**Your task:**
For each line of the data below that includes the string "problèmes", count one, and answer with the sum only.

○ ○ ○ ○ ○ ○ ○

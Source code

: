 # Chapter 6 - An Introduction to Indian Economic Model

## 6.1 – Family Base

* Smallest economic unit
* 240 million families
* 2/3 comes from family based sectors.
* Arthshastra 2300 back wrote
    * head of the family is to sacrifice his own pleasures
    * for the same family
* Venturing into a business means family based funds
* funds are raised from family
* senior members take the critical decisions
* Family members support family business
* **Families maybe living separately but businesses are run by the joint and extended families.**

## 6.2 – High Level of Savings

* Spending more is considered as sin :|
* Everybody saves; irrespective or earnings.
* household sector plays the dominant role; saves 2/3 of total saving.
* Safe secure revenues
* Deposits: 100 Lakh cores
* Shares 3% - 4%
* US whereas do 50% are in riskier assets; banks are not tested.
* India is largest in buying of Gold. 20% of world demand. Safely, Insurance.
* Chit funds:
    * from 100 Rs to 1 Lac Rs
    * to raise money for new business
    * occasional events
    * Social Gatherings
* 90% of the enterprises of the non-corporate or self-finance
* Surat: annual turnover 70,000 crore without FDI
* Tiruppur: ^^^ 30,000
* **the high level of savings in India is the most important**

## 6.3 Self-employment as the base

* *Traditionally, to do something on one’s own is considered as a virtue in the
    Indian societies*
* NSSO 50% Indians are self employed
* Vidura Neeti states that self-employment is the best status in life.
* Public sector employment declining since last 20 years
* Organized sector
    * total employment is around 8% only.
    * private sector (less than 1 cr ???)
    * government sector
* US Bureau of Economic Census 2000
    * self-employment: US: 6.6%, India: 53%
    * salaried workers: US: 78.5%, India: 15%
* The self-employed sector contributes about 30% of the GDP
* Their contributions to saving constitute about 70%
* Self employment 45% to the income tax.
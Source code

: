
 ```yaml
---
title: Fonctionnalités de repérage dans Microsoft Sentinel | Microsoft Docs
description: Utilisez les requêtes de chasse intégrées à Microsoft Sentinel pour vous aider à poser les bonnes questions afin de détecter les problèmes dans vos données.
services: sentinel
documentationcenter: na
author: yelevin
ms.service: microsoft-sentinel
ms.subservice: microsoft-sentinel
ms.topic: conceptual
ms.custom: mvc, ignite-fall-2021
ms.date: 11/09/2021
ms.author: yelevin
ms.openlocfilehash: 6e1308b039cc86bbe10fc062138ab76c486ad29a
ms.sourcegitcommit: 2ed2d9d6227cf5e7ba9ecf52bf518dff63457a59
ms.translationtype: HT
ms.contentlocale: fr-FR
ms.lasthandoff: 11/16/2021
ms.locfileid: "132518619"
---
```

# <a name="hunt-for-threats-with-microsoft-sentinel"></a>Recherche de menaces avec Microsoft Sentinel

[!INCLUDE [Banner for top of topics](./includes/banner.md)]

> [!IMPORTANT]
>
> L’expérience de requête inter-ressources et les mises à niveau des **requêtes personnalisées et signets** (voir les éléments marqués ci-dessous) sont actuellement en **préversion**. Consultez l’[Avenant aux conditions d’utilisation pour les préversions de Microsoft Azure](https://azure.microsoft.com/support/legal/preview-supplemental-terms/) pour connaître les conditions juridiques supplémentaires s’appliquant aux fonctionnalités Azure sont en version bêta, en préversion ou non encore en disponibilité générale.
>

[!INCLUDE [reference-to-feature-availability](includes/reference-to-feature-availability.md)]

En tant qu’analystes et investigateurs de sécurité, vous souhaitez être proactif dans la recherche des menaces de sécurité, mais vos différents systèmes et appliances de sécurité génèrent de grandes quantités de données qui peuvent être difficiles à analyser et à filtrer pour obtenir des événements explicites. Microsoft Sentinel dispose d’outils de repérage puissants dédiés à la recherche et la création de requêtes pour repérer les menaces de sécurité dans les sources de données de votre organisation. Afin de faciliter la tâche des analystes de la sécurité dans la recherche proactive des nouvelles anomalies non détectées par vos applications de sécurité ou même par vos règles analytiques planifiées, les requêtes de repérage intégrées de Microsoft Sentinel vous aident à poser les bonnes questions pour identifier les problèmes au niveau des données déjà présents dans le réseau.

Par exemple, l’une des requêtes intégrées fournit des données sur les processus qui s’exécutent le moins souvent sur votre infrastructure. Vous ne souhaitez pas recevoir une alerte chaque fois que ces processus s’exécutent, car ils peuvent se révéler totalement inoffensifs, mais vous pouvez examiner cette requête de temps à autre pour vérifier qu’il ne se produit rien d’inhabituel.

○ ○ ○ ○ ○ ○ ○

**The answer:**
2